There have been a few major successes since then, literature-speaking, though as well as some genuine artistic achievements. Altered Carbon is one fo the strongest entries into this series due to Richard K. Morgan reinventing the darkness and anger of the original works for the Twenty FIrst Century. However, there’s not nearly as many peers to it as there should be and the big corporate produced cyberpunk novels are not what I’m here to discuss.

No, I’m here to discuss indie produced cyberpunk novels that have caught my eye over the past decade and ones that I think are worth reccommending. As a cyberpunk author myself with the Agent G and Cyber Dragons trilogies, I thought I’d share ten novels that I really enjoyed set in the cyberpunk genre. 

What is cyberpunk? For the purposes of this list, I’m going to define it as gritty near-future science fiction with an anti-authoritarian bent. For me, you can’t claim the title of “punk” unless you have the latter, which is why The Matrix qualifies even if it’s in the far future. You’re welcome to disagree with the definition but that should let you know what I’m recommending down here. 

10.

You Can Be a Cyborg When You're Older

by Richard Roberts

I’m already shooting myself in the foot by making  this my first entry but this is a Young Adult novel cyberpunk parody by the author of the Please Don’t Tell My Parents I’m a Supervillain series. Vanity Rose is a fourteen year old with dreams of being a street criminal in an orphanage of children being raised by a malfunctioning robot. It’s a wild and bizarre world where a good chunk of the population has joined a transhumanist cult where you spend all your money transforming yourself into World of Warcraft characters.

About You Can Be a Cyborg When You're Older

In the bleak future of West Angel City, Vanity Rose is having a great time. She has a loving robot caretaker, a fake elf for a sister, and she roams the walls of West Angel’s endless skyscrapers every night, thanks to her precious gravity shoes.

What Vanity doesn’t have are money and adventure, but she has a plan to get both. She’s going to walk the dark side, joining the thieves and mercenaries who get paid to do all the little jobs that make a corrupt city go around. She’ll only have to deal with killer robots, vengeance-crazed and not very bright computer programs, cyborg vampires, telepathic capybaras, mean girl mech pilots, and have every homemade weapon in the city pointed at her.

Fourteen is old enough for that, right?

9.

Ten Sigma

by A.W. Wang

Ten Sigma is an interesting story with the premise of a dying woman signing her consciousness over to the US government to be horrifically brutalized and reprogrammed into becoming a killing machine they will unleash after the imminent collapse of society. This is a fascinating story because it almost entirely takes place in a virtual battlefield and is all about the dehumanizing effect of the training as well as the goal to eliminate every bit of humanity from the woman inside. You know, fun stuff like that. I liked it but it’s a harsh read and the opposite of 10.
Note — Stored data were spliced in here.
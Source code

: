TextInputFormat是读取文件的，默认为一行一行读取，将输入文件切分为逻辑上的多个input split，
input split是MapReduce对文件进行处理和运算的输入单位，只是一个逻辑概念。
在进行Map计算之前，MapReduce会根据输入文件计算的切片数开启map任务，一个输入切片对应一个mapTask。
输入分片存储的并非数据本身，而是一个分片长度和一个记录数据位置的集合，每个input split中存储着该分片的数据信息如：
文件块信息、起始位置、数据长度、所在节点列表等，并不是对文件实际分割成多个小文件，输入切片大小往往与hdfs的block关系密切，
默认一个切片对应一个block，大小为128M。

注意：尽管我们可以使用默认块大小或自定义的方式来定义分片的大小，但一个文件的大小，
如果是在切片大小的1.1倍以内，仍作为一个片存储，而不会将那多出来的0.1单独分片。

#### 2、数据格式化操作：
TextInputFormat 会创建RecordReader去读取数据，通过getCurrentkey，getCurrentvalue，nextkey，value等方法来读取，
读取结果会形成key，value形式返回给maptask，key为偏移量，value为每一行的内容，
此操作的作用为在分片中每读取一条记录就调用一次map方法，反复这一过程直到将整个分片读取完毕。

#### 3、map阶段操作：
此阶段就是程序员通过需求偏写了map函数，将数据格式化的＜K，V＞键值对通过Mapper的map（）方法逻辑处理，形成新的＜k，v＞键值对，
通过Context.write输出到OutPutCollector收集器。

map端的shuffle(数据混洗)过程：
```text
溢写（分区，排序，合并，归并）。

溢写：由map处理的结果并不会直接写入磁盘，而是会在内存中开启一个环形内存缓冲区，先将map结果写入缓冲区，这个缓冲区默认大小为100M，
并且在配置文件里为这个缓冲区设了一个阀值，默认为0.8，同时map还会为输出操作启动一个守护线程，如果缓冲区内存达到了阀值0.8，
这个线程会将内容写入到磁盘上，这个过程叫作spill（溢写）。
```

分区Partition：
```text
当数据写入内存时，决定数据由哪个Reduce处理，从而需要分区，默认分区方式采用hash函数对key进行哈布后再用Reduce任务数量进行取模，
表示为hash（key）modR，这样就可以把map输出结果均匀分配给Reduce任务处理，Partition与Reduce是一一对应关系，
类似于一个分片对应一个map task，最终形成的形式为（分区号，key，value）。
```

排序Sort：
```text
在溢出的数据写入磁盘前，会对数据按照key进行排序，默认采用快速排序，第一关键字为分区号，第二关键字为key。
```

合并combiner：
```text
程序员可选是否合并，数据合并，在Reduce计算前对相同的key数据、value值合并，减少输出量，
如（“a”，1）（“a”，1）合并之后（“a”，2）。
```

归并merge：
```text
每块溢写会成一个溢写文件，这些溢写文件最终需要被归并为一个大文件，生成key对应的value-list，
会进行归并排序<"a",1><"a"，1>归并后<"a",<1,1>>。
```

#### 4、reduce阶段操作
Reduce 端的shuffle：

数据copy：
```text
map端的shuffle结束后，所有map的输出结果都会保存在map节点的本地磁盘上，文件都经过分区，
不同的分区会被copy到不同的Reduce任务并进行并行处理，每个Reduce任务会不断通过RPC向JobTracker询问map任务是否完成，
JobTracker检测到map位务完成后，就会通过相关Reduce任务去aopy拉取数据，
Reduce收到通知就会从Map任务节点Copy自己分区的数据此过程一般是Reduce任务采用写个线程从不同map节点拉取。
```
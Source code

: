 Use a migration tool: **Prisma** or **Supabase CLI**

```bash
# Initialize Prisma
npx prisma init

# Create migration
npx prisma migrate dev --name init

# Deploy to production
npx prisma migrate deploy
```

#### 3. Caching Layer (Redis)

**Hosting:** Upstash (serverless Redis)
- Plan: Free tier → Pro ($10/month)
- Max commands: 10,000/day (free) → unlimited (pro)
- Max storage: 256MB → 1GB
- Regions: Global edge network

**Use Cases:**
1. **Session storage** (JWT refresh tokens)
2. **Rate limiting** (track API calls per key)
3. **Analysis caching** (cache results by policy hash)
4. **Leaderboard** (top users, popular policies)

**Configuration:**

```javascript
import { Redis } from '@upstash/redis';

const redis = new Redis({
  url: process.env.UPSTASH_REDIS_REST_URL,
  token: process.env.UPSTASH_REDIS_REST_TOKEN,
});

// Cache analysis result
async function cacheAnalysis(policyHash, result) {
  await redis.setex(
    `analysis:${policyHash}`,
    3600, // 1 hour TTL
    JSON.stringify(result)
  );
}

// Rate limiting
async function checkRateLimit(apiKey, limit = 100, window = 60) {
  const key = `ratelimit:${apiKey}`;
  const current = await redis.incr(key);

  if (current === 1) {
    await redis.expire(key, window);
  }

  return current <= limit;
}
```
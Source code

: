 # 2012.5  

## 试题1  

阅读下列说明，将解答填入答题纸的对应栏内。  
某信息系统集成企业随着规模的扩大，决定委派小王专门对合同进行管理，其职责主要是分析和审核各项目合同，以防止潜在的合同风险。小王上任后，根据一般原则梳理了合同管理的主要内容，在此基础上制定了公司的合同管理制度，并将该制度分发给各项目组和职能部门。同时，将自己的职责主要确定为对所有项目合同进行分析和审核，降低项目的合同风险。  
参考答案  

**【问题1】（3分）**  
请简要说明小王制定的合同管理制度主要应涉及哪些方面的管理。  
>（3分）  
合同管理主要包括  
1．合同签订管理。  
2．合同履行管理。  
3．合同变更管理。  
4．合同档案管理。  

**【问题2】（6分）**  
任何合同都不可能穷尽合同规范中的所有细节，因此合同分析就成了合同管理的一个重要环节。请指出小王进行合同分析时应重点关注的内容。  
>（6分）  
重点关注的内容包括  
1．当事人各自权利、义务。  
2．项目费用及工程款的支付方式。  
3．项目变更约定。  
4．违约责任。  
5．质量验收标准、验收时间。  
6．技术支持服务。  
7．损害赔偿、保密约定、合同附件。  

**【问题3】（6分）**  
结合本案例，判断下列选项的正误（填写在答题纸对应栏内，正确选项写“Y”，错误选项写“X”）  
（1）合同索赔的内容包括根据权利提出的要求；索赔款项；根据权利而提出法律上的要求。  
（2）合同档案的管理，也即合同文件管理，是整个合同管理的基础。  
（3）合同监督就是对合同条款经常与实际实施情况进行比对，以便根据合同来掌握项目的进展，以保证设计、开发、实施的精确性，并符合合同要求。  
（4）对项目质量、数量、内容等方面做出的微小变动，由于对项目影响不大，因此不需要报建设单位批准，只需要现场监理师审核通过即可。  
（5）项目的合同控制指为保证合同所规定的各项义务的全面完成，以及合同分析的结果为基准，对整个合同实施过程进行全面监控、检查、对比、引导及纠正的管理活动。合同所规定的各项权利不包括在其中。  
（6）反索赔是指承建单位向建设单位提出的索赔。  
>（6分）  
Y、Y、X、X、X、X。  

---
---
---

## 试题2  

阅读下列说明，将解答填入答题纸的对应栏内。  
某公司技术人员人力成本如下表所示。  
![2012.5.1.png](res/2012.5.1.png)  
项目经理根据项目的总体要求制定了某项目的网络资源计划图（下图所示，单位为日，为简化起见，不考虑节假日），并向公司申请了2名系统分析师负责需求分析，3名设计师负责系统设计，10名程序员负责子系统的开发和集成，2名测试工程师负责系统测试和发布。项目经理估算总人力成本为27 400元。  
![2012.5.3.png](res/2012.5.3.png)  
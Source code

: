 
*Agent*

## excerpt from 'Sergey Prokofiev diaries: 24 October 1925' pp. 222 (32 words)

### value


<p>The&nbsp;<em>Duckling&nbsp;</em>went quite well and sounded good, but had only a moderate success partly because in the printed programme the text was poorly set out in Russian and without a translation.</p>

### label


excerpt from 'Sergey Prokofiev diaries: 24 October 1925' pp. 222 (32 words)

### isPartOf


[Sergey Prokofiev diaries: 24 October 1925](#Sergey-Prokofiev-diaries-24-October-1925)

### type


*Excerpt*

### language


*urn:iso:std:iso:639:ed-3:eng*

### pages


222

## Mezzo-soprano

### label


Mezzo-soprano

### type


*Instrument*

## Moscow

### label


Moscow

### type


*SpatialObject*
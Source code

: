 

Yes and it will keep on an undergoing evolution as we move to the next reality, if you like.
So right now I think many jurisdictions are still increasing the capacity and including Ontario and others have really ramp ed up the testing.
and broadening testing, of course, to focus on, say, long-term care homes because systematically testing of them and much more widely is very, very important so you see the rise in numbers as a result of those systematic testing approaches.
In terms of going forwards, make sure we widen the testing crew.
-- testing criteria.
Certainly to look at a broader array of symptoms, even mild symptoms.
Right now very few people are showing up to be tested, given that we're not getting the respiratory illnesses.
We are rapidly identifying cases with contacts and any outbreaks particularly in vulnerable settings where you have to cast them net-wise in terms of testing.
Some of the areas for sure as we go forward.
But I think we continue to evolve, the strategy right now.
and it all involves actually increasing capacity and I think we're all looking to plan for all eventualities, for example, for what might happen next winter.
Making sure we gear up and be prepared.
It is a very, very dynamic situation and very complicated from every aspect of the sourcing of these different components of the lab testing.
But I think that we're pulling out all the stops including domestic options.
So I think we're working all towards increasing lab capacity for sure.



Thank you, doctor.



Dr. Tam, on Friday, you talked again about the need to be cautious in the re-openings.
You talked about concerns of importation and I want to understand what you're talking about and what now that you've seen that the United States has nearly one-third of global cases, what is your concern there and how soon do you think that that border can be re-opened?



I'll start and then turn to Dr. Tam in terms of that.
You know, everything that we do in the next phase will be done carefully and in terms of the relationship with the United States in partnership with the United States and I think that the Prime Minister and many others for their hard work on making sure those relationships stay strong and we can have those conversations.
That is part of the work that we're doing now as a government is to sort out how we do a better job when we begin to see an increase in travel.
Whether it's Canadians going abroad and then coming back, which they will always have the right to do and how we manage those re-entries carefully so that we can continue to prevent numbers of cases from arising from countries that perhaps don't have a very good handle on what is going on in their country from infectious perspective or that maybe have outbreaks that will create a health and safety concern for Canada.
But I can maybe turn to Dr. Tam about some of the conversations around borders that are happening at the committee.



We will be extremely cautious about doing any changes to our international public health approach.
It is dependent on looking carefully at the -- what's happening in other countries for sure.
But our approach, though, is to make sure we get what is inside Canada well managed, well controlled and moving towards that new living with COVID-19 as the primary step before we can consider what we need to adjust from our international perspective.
Review – Ten Sigma by A.W. Wang

About Ten Sigma

In future America, the downloaded people in the Ten Sigma Program fight endless battles. The struggles span all possibilities: face-offs with knives and clubs, skirmishes as Roman legionaries, pitched WW1 trench warfare, duels with ultra-modern hypersonic weapons, and everything in between. The combatants who live are rewarded with another battle until they reach the unreachable score of ten sigmas. Those who die are expunged from the system, gone forever. The methods, so harsh they go beyond anything possible in the real world, are necessary for the end goal: violent evolution to produce the greatest warriors in all of human history.

Who would choose such a fate?

Those with no hope.

On a wintry night, a government representative presents Mary, who is dying of incurable cancer, with the offer: a second chance at life and for those completing the requirements, a return to the real world in a fresh, healthy body. To save her family from bankrupting medical bills, she accepts.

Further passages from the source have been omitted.